Texas regionalism sprang from a national literary foundation, making Texas art a vital part of the national conversation, as spelled out quite clearly by Rick Stewart in his Lone Star Regionalism, i.e. the writings of Van Wyck Brooks,  Jorge Agustín Nicolás Ruiz de Santayana y Borrás (called George Santayana, in the U.S.), and John Dewey published in The Dial, which ultimately birthed SMU’s Southwest Review and Lone Star Regionalism.

The development of Texas Art has been informed and conditioned by a number of factors unique to the state; its history of independence, the distinctive geography and vast spaces, the rich and diverse cultural heritages, the character and composition of people molded by rural and urban experiences, and economic dynamics shaped by ranching and farming and impacted by petroleum, space, and high-tech industries. Artists have responded, consciously or subliminally, to the myth and reality of Texas history and identity. Texas Art cannot be limited or codified as a signature style or a provincial expression because it speaks the visual and stylistic language of American art with an abiding and evolving Texas accent.

The earliest artists from the US created numerous portraits and documented the appearance of fledgling cities such as Galveston, Houston, and Austin, but were especially drawn to the remains of the old missions of San Antonio, especially San Jose y San Miguel de Aguayo, Mission Concepcion, and San Antonio de Valero, better known as the Alamo.
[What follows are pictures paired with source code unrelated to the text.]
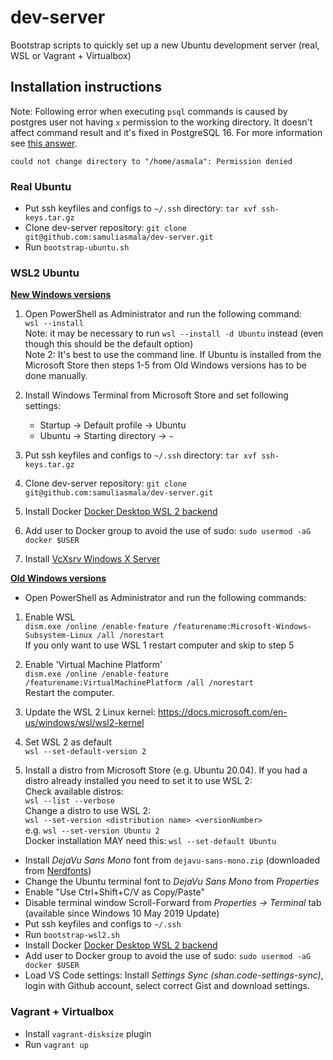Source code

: # dev-server

Bootstrap scripts to quickly set up a new Ubuntu development server (real, WSL or Vagrant + Virtualbox)

## Installation instructions

Note: Following error when executing `psql` commands is caused by postgres user not having `x` permission to the working directory. It doesn't affect command result and it's fixed in PostgreSQL 16. For more information see [this answer](https://unix.stackexchange.com/questions/229069/could-not-change-directory-to-home-corey-scripts-permission-denied/773032#773032).

```
could not change directory to "/home/asmala": Permission denied
```

### Real Ubuntu

- Put ssh keyfiles and configs to `~/.ssh` directory: `tar xvf ssh-keys.tar.gz`
- Clone dev-server repository: `git clone git@github.com:samuliasmala/dev-server.git`
- Run `bootstrap-ubuntu.sh`

### WSL2 Ubuntu


**[New Windows versions](https://docs.microsoft.com/en-us/windows/wsl/install)**
1. Open PowerShell as Administrator and run the following command:  
  `wsl --install`  
  Note: it may be necessary to run `wsl --install -d Ubuntu` instead (even though this should be the default option)  
  Note 2: It's best to use the command line. If Ubuntu is installed from the Microsoft Store then steps 1-5 from Old Windows versions has to be done manually.

1. Install Windows Terminal from Microsoft Store and set following settings:
    - Startup -> Default profile -> Ubuntu
    - Ubuntu -> Starting directory -> `~`

1. Put ssh keyfiles and configs to `~/.ssh` directory: `tar xvf ssh-keys.tar.gz`
1. Clone dev-server repository: `git clone git@github.com:samuliasmala/dev-server.git`
1. Install Docker [Docker Desktop WSL 2 backend](https://docs.docker.com/docker-for-windows/wsl/)
1. Add user to Docker group to avoid the use of sudo: `sudo usermod -aG docker $USER`
1. Install [VcXsrv Windows X Server](https://sourceforge.net/projects/vcxsrv/)

**[Old Windows versions](https://docs.microsoft.com/en-us/windows/wsl/install-manual)**

- Open PowerShell as Administrator and run the following commands:

1. Enable WSL   
`dism.exe /online /enable-feature /featurename:Microsoft-Windows-Subsystem-Linux /all /norestart`  
If you only want to use WSL 1 restart computer and skip to step 5

2. Enable 'Virtual Machine Platform'  
`dism.exe /online /enable-feature /featurename:VirtualMachinePlatform /all /norestart`  
Restart the computer.

3. Update the WSL 2 Linux kernel: https://docs.microsoft.com/en-us/windows/wsl/wsl2-kernel

4. Set WSL 2 as default  
`wsl --set-default-version 2`

5. Install a distro from Microsoft Store (e.g. Ubuntu 20.04). If you had a distro already installed you need to set it to use WSL 2:  
Check available distros:  
`wsl --list --verbose`  
Change a distro to use WSL 2:  
`wsl --set-version <distribution name> <versionNumber>`  
e.g. `wsl --set-version Ubuntu 2`  
Docker installation MAY need this: `wsl --set-default Ubuntu`


- Install _DejaVu Sans Mono_ font from `dejavu-sans-mono.zip` (downloaded from [Nerdfonts](https://nerdfonts.com/))
- Change the Ubuntu terminal font to _DejaVu Sans Mono_ from _Properties_
- Enable "Use Ctrl+Shift+C/V as Copy/Paste"
- Disable terminal window Scroll-Forward from _Properties -> Terminal_ tab (available since Windows 10 May 2019 Update)
- Put ssh keyfiles and configs to `~/.ssh`
- Run `bootstrap-wsl2.sh`
- Install Docker [Docker Desktop WSL 2 backend](https://docs.docker.com/docker-for-windows/wsl/)
- Add user to Docker group to avoid the use of sudo: `sudo usermod -aG docker $USER`
- Load VS Code settings: Install _Settings Sync (shan.code-settings-sync)_, login with Github account, select correct Gist and download settings.

### Vagrant + Virtualbox

- Install `vagrant-disksize` plugin
- Run `vagrant up`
These were the subjects for U.S. Army officers, who brought a new level of graphic sophistication to Texas, but also for immigrants from France and Germany, notably Theodore Gentilz, Richard Petri, Hermann Lungkwitz, Louise Wueste, and Elisabet Ney. Ney did not come to Texas until 1872, and she did not resume her career as a sculptor until the 1890s. But the woman who had sculpted Arthur Schopenhauer, Giuseppe Garibaldi and Otto von Bismarck in Germany found herself creating posthumous sculptures of Stephen F. Austin and Sam Houston, versions of which are in both the state and national capitals. Another Texas artist was Edgar Scudder Hamilton (1869-1903), a San Antonio artist who studied in New York and Paris. Though little known today, Hamilton's art garnered contemporary praise in his hometown and New York City. Hamilton serves as representative example of the ambitious provincial artist who views art as a calling and who sets out to secure a reputation.